Current guidelines recommend treatment optimization in virologically suppressed patients through switching/ simplification strategies to minimize long-term toxicities and improve adherence. The assessment of inflammation/ coagulation profiles may support therapeutic decisions. We undertook a prospective, non-randomized study to evaluate the efficacy and safety of switching to ABC/3TC from ZDV/3TC or TDF/FTC backbones, in 40 HIV-1 infected patients with HIV-RNA levels <37 copies/mL (>24 months). Main endpoints were viral load levels, CD4+ T cells and toxicities after 48 weeks. Serum inflammation/coagulation markers (ESR, CRP, D-dimer and fibrinogen) and pro-inflammatory cytokines (IL-6, TNF-α, adiponectin, resistin) were evaluated.

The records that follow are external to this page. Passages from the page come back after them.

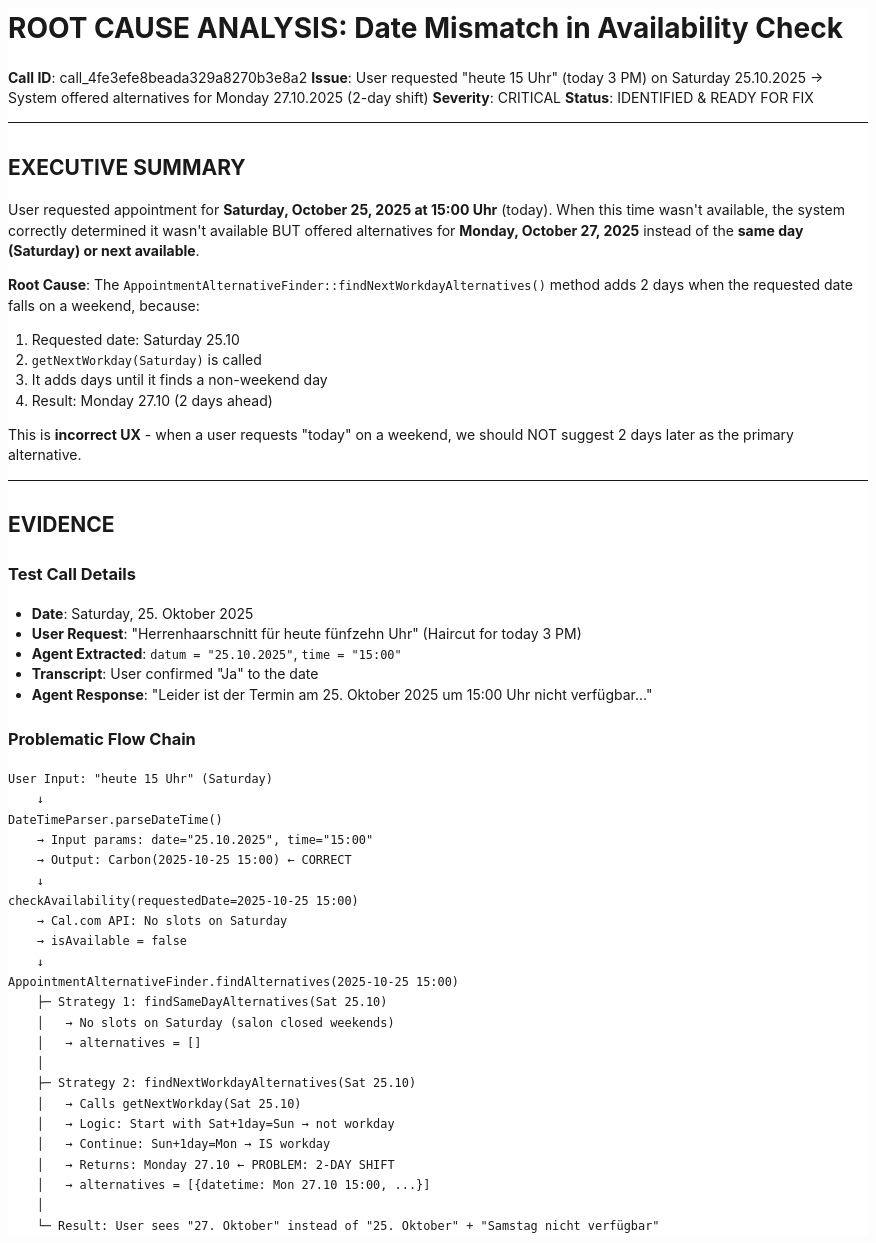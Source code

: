 # ROOT CAUSE ANALYSIS: Date Mismatch in Availability Check
**Call ID**: call_4fe3efe8beada329a8270b3e8a2
**Issue**: User requested "heute 15 Uhr" (today 3 PM) on Saturday 25.10.2025 → System offered alternatives for Monday 27.10.2025 (2-day shift)
**Severity**: CRITICAL
**Status**: IDENTIFIED & READY FOR FIX

---

## EXECUTIVE SUMMARY

User requested appointment for **Saturday, October 25, 2025 at 15:00 Uhr** (today). When this time wasn't available, the system correctly determined it wasn't available BUT offered alternatives for **Monday, October 27, 2025** instead of the **same day (Saturday) or next available**.

**Root Cause**: The `AppointmentAlternativeFinder::findNextWorkdayAlternatives()` method adds 2 days when the requested date falls on a weekend, because:
1. Requested date: Saturday 25.10
2. `getNextWorkday(Saturday)` is called
3. It adds days until it finds a non-weekend day
4. Result: Monday 27.10 (2 days ahead)

This is **incorrect UX** - when a user requests "today" on a weekend, we should NOT suggest 2 days later as the primary alternative.

---

## EVIDENCE

### Test Call Details
- **Date**: Saturday, 25. Oktober 2025
- **User Request**: "Herrenhaarschnitt für heute fünfzehn Uhr" (Haircut for today 3 PM)
- **Agent Extracted**: `datum = "25.10.2025"`, `time = "15:00"`
- **Transcript**: User confirmed "Ja" to the date
- **Agent Response**: "Leider ist der Termin am 25. Oktober 2025 um 15:00 Uhr nicht verfügbar..."

### Problematic Flow Chain

```
User Input: "heute 15 Uhr" (Saturday)
    ↓
DateTimeParser.parseDateTime()
    → Input params: date="25.10.2025", time="15:00"
    → Output: Carbon(2025-10-25 15:00) ← CORRECT
    ↓
checkAvailability(requestedDate=2025-10-25 15:00)
    → Cal.com API: No slots on Saturday
    → isAvailable = false
    ↓
AppointmentAlternativeFinder.findAlternatives(2025-10-25 15:00)
    ├─ Strategy 1: findSameDayAlternatives(Sat 25.10)
    │   → No slots on Saturday (salon closed weekends)
    │   → alternatives = []
    │
    ├─ Strategy 2: findNextWorkdayAlternatives(Sat 25.10)
    │   → Calls getNextWorkday(Sat 25.10)
    │   → Logic: Start with Sat+1day=Sun → not workday
    │   → Continue: Sun+1day=Mon → IS workday
    │   → Returns: Monday 27.10 ← PROBLEM: 2-DAY SHIFT
    │   → alternatives = [{datetime: Mon 27.10 15:00, ...}]
    │
    └─ Result: User sees "27. Oktober" instead of "25. Oktober" + "Samstag nicht verfügbar"
```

Baseline characteristics were similar in the two arms, with significantly lower values of e-GFR in patients on TDF/FTC. Markers of inflammation/ coagulation and cytokine profile were also similar, except for higher values of resistin in patients on TDF/ FTC. During follow up, CD4+ T cells increased and viral load remained undetectable in both groups. Patient from ZDV/3TC had significantly greater changes in total cholesterol and serum creatinine. Markers of inflammation/ coagulation remained unchanged. Adiponectin significantly increased in patients from ZDV/3TC. Switching to ABC/3TC was effective and safe. Inflammatory markers remained low in both groups. Some changes in metabolic, kidney and cytokine profiles were apparently specific for baseline cART treatment.